=== Entries provided ===

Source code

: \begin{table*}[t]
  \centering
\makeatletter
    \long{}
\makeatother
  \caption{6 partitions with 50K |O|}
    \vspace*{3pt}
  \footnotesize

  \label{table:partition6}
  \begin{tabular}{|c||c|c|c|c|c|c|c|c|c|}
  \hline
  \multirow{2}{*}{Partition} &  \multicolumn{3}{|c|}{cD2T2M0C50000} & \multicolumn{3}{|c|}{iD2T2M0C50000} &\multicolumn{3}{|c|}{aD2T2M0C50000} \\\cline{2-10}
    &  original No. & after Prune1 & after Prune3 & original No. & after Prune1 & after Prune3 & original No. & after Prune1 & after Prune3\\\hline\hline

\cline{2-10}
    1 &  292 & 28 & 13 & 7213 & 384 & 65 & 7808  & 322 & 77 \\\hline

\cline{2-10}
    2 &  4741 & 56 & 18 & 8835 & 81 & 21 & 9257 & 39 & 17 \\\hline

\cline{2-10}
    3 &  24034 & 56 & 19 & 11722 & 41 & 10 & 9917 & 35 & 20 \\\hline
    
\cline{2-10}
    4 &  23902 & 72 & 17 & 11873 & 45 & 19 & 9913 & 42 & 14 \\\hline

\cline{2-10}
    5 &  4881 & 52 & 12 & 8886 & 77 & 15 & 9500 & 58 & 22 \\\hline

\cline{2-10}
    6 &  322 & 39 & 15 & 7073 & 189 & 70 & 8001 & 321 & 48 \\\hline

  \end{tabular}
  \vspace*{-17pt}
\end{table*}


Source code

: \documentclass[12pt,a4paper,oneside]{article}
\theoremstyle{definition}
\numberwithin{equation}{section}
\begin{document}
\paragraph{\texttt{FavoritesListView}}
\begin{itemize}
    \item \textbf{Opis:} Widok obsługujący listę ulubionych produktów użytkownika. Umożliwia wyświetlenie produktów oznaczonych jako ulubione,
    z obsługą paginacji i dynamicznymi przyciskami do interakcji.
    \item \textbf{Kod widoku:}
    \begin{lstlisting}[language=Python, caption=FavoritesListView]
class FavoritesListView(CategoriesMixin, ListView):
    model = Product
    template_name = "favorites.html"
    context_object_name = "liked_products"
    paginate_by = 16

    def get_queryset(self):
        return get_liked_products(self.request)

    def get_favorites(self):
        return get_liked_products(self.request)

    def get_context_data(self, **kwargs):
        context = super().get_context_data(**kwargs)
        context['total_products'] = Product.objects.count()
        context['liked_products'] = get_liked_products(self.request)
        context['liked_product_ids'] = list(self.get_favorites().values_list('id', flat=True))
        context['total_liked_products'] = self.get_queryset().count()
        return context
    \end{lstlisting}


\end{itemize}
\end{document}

===

● **Your assignment**
Take the records above and return them exactly as written.

● **Result for this exercise**
Source code

: \begin{table*}[t]
  \centering
\makeatletter
    \long{}
\makeatother
  \caption{6 partitions with 50K |O|}
    \vspace*{3pt}
  \footnotesize

  \label{table:partition6}
  \begin{tabular}{|c||c|c|c|c|c|c|c|c|c|}
  \hline
  \multirow{2}{*}{Partition} &  \multicolumn{3}{|c|}{cD2T2M0C50000} & \multicolumn{3}{|c|}{iD2T2M0C50000} &\multicolumn{3}{|c|}{aD2T2M0C50000} \\\cline{2-10}
    &  original No. & after Prune1 & after Prune3 & original No. & after Prune1 & after Prune3 & original No. & after Prune1 & after Prune3\\\hline\hline

\cline{2-10}
    1 &  292 & 28 & 13 & 7213 & 384 & 65 & 7808  & 322 & 77 \\\hline

\cline{2-10}
    2 &  4741 & 56 & 18 & 8835 & 81 & 21 & 9257 & 39 & 17 \\\hline

\cline{2-10}
    3 &  24034 & 56 & 19 & 11722 & 41 & 10 & 9917 & 35 & 20 \\\hline
    
\cline{2-10}
    4 &  23902 & 72 & 17 & 11873 & 45 & 19 & 9913 & 42 & 14 \\\hline

\cline{2-10}
    5 &  4881 & 52 & 12 & 8886 & 77 & 15 & 9500 & 58 & 22 \\\hline

\cline{2-10}
    6 &  322 & 39 & 15 & 7073 & 189 & 70 & 8001 & 321 & 48 \\\hline

  \end{tabular}
  \vspace*{-17pt}
\end{table*}


Source code

: \documentclass[12pt,a4paper,oneside]{article}
\theoremstyle{definition}
\numberwithin{equation}{section}
\begin{document}
\paragraph{\texttt{FavoritesListView}}
\begin{itemize}
    \item \textbf{Opis:} Widok obsługujący listę ulubionych produktów użytkownika. Umożliwia wyświetlenie produktów oznaczonych jako ulubione,
    z obsługą paginacji i dynamicznymi przyciskami do interakcji.
    \item \textbf{Kod widoku:}
    \begin{lstlisting}[language=Python, caption=FavoritesListView]
class FavoritesListView(CategoriesMixin, ListView):
    model = Product
    template_name = "favorites.html"
    context_object_name = "liked_products"
    paginate_by = 16

    def get_queryset(self):
        return get_liked_products(self.request)

    def get_favorites(self):
        return get_liked_products(self.request)

    def get_context_data(self, **kwargs):
        context = super().get_context_data(**kwargs)
        context['total_products'] = Product.objects.count()
        context['liked_products'] = get_liked_products(self.request)
        context['liked_product_ids'] = list(self.get_favorites().values_list('id', flat=True))
        context['total_liked_products'] = self.get_queryset().count()
        return context
    \end{lstlisting}


\end{itemize}
\end{document}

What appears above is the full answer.